Nous sommes dans les années 80, on s’est séparés avec Nougaro en 83 et c’est à ce moment là que j’ai rencontré Astor Piazzolla, une autre rencontre importante.
"Un musicien doit jouer ce qu’il joue le mieux, la musique de sa terre…"
Un déclic dans votre carrière?
Richard Galliano : Oui, parce que j’étais musicien accompagnateur de studio, d’arrangements mais j’étais monté à Paris pour me réaliser. Ma timidité a été, non pas un frein, mais elle a ralenti les choses. Mais ce n’est pas plus mal, j’ai appris étape par étape. Nous étions très amis avec Astor avec nos épouses respectives. Il a été comme un second père pour moi, m’a donné des conseils, non pas pour jouer sa musique. Il faisait des parallèles entre son histoire , le bandonéon, l’Argentine et le tango avec la France, le musette et l’accordéon.
Je ne savais pas par quel bout prendre le truc et me réaliser. Un jour, il m’a dit » Vous devriez faire comme moi, j’ai fait le « new -tango » faire le »new-musette » . L’idée de base était intéressante, faire un travail autour de la java. Son idée était qu’un musicien doit jouer ce qu’il joue le mieux, la musique de sa terre…
Mettre votre âme dans votre musique et non faire une copie de Verchuren, Aimable…
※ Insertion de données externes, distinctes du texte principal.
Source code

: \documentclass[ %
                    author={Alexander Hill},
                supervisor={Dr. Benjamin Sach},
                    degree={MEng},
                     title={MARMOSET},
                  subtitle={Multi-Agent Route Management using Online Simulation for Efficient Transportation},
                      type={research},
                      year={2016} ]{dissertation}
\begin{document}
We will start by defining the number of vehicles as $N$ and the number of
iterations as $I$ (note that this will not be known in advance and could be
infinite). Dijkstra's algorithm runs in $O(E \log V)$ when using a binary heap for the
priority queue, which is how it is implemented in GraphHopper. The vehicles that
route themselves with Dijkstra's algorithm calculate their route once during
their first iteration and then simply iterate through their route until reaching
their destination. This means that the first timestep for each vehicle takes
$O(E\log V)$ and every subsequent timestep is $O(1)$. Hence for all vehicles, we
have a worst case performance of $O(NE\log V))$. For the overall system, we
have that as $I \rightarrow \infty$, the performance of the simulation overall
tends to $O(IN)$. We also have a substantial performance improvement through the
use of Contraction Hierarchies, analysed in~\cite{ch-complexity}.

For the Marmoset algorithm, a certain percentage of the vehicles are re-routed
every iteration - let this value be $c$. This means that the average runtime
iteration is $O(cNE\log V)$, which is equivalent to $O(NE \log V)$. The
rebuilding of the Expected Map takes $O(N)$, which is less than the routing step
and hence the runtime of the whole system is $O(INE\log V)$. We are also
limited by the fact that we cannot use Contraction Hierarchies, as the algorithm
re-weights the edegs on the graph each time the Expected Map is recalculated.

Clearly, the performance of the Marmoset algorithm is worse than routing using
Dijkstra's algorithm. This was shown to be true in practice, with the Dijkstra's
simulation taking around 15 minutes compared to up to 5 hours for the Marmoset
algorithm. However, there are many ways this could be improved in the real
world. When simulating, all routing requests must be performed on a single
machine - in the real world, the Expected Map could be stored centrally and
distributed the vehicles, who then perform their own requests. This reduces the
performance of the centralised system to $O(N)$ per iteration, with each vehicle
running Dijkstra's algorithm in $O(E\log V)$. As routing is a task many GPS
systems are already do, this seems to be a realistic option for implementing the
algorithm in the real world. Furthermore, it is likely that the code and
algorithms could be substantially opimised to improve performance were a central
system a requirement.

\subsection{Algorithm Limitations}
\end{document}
Richard Galliano : C’est l’histoire avec mon père qui m’a donné le goût du bon accordéon, c’est à dire l’exemple de Joss Baselli, Marcel Azzola qui s’est fait connaître par Vesoul avec Brel. Après cette rencontre décisive avec Piazzolla, ce fut Dreyfus (NDLR : Francis décédé en 2010 & arrière-petit fils du capitaine Dreyfus) qui était – entre autre- le producteur de Jean-Michel Jarre qui voulait monter un label jazz. Il a fait appel à moi et j’ai eu la chance de faire mes premiers disques sous mon nom et de mettre en application – après le décès d’Astor- ses conseils dans Viaggio, New York Tango aussi. Le bassiste avec qui j’ai enregistré à New York , New York Tango c’était Georges Mraz (contrebasse), en compagnie d’Al Foster (batterie) et de Birelli Lagrène (guitare). Ce sont les deux disque que je préfère. Après il y a Deutsche Grammophon , surtout le Bach!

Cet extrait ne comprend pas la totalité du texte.